**TASK OBJECTIVE**
A faithful copy without images is required: write out all the records exactly.

**Collection entries**
-- Opening Marker --
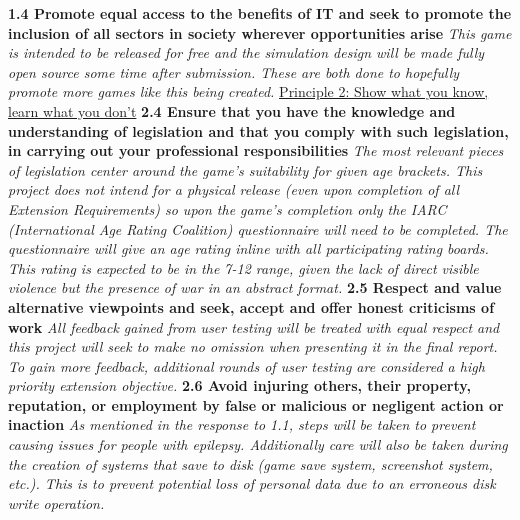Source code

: \documentclass{report}
\begin{document}
\begin{raggedright}
\newline
\newline
\textbf{1.4 Promote equal access to the benefits of IT and seek to promote the inclusion of all sectors in society wherever opportunities arise}
\newline
\newline
\textit{This game is intended to be released for free and the simulation design will be made fully open source some time after submission. These are both done to hopefully promote more games like this being created.}
\newline
\newline
{\Large \underline{Principle 2: Show what you know, learn what you don't}}
\newline
\newline
\textbf{2.4 Ensure that you have the knowledge and understanding of legislation and that you comply with such legislation, in carrying out your professional responsibilities}
\newline
\newline
\textit{The most relevant pieces of legislation center around the game's suitability for given age brackets. This project does not intend for a physical release (even upon completion of all Extension Requirements) so upon the game's completion only the IARC (International Age Rating Coalition) questionnaire will need to be completed. The questionnaire will give an age rating inline with all participating rating boards. This rating is expected to be in the 7-12 range, given the lack of direct visible violence but the presence of war in an abstract format.}
\newline
\newline
\textbf{2.5 Respect and value alternative viewpoints and seek, accept and offer honest criticisms of work}
\newline
\newline
\textit{All feedback gained from user testing will be treated with equal respect and this project will seek to make no omission when presenting it in the final report. To gain more feedback, additional rounds of user testing are considered a high priority extension objective.}
\newline
\newline
\textbf{2.6 Avoid injuring others, their property, reputation, or employment by false or malicious or negligent action or inaction}
\newline
\newline
\textit{As mentioned in the response to 1.1, steps will be taken to prevent causing issues for people with epilepsy. Additionally care will also be taken during the creation of systems that save to disk (game save system, screenshot system, etc.). This is to prevent potential loss of personal data due to an erroneous disk write operation.}

\end{raggedright}
\end{document}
-- Closing Marker --
**RESPONSE**
Source code

: \documentclass{report}
\begin{document}
\begin{raggedright}
\newline
\newline
\textbf{1.4 Promote equal access to the benefits of IT and seek to promote the inclusion of all sectors in society wherever opportunities arise}
\newline
\newline
\textit{This game is intended to be released for free and the simulation design will be made fully open source some time after submission. These are both done to hopefully promote more games like this being created.}
\newline
\newline
{\Large \underline{Principle 2: Show what you know, learn what you don't}}
\newline
\newline
\textbf{2.4 Ensure that you have the knowledge and understanding of legislation and that you comply with such legislation, in carrying out your professional responsibilities}
\newline
\newline
\textit{The most relevant pieces of legislation center around the game's suitability for given age brackets. This project does not intend for a physical release (even upon completion of all Extension Requirements) so upon the game's completion only the IARC (International Age Rating Coalition) questionnaire will need to be completed. The questionnaire will give an age rating inline with all participating rating boards. This rating is expected to be in the 7-12 range, given the lack of direct visible violence but the presence of war in an abstract format.}
\newline
\newline
\textbf{2.5 Respect and value alternative viewpoints and seek, accept and offer honest criticisms of work}
\newline
\newline
\textit{All feedback gained from user testing will be treated with equal respect and this project will seek to make no omission when presenting it in the final report. To gain more feedback, additional rounds of user testing are considered a high priority extension objective.}
\newline
\newline
\textbf{2.6 Avoid injuring others, their property, reputation, or employment by false or malicious or negligent action or inaction}
\newline
\newline
\textit{As mentioned in the response to 1.1, steps will be taken to prevent causing issues for people with epilepsy. Additionally care will also be taken during the creation of systems that save to disk (game save system, screenshot system, etc.). This is to prevent potential loss of personal data due to an erroneous disk write operation.}

\end{raggedright}
\end{document}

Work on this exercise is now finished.